You will have to put some effort into switching. You need to do some relearning. Not everything will work the way you’re used to. Familiar product names from familiar vendors mostly won’t be available any more – or if they are, you’ll need to learn extra steps to use them. You’ll have to get used to some new ways of working.

And you often won’t get quite as many features and maybe not quite as much polish, because features and polish and shininess are what sell software upgrades. If nobody’s making any profit when users upgrade, there’s less incentive for fancy features and shine.

But on the flip side, while commercial vendors have a keen interest in concealing flaws and defects from you, suppliers of open stuff that is free of charge don’t. So you will often find better documentation, better help and better support, more informative error messages, and friendlier, more welcoming communities of users who actively want to help you.

Because they’re not in it for the money. Today, that means doing the bare minimum to ship a Minimum Viable Product™ that’s Just Barely Good Enough™ to keep the company afloat.

Freedom is scary

So what I told my acquaintance when their copy of Microsoft Office self-destructed was:

You can’t have perfect fidelity from any free office suite. You can’t keep your Outlook .PST files. You will have to put up with imperfect conversions, but it’s worth it.

Get LibreOffice. Or OnlyOffice if you prefer ribbons. Get Thunderbird. Spend some time: get used to them.

Get a free IMAP account with lots of space. Connect Outlook to it. Using Outlook, copy all your mails to the IMAP server. Sync your address book and calendar to online ones.

Then connect Thunderbird to the same accounts, and make sure you have all your data.

Then… stop using Outlook.

That is the real answer here.

You cannot have a perfect identical free replacement. That is how they keep you paying for new versions: familiarity. That is the lock on the door.

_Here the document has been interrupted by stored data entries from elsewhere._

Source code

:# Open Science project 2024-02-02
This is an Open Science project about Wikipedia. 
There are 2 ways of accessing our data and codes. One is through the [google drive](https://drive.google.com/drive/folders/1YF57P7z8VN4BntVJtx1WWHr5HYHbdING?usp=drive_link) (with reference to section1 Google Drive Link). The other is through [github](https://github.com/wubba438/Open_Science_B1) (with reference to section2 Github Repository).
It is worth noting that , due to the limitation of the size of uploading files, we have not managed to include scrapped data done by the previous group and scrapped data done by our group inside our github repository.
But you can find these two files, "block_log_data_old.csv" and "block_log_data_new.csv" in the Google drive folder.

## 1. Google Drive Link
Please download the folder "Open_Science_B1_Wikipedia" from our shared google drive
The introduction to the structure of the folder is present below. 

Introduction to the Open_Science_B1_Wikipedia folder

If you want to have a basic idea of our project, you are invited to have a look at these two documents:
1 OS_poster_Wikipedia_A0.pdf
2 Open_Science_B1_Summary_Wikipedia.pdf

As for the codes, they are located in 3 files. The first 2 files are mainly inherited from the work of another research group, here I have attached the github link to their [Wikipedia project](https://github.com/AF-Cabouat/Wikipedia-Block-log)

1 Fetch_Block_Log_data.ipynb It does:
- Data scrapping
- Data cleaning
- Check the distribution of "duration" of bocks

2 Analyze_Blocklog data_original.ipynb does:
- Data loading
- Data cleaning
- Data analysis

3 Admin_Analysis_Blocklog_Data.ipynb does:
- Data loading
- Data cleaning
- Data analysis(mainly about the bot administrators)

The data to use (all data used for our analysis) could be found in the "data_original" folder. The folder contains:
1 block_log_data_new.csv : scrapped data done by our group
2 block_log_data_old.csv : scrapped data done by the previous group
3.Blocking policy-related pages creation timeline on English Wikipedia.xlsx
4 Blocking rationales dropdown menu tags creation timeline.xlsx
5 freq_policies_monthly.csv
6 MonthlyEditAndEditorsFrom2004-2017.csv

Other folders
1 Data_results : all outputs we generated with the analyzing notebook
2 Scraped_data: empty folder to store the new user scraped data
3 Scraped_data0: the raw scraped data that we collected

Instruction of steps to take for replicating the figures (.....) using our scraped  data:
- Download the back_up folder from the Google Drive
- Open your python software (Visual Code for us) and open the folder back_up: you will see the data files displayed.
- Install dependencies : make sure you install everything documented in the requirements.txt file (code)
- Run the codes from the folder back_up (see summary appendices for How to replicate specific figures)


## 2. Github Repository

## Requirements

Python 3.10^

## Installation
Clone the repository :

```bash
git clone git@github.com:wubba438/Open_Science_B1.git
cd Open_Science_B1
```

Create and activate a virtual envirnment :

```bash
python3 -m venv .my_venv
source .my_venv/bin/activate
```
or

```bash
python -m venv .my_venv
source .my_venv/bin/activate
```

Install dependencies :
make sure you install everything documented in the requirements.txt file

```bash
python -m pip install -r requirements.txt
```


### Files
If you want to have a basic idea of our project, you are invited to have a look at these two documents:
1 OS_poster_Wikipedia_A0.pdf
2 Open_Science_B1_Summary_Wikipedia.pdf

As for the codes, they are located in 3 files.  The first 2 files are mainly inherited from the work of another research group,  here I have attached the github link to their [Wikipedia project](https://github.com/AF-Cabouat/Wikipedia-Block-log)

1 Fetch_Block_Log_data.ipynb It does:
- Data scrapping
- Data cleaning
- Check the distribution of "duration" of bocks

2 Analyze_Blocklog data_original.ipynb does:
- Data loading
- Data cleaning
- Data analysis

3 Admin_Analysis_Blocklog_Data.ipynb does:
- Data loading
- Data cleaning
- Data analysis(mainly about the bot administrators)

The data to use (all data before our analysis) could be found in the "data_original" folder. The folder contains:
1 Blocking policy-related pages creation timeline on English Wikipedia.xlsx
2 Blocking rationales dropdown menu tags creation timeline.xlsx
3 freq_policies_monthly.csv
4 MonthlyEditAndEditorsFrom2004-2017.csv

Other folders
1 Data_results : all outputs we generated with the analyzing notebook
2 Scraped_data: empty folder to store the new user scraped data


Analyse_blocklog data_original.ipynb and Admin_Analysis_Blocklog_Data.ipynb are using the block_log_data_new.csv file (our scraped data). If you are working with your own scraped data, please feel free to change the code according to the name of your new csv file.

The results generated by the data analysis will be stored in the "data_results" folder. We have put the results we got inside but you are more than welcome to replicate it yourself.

But you can just walk away.

As a wise man said, it’s a long walk to freedom. If you’re used to being in prison, you may get agoraphobia. Don’t blame the outside for this.

You can have a free office suite.

No, it will not have perfect fidelity with MS documents, because that is what locked in means.

So stop doing what the free suites can’t do.

Using FOSS doesn’t even have to mean using Linux.

It’s not even a 12-step program.

Step one: switch to FOSS apps. Stop using your proprietary ones. Get familiar with free replacements on your old OS.

Step two: switch to a FOSS OS. It will be more familiar because you’re used to the apps.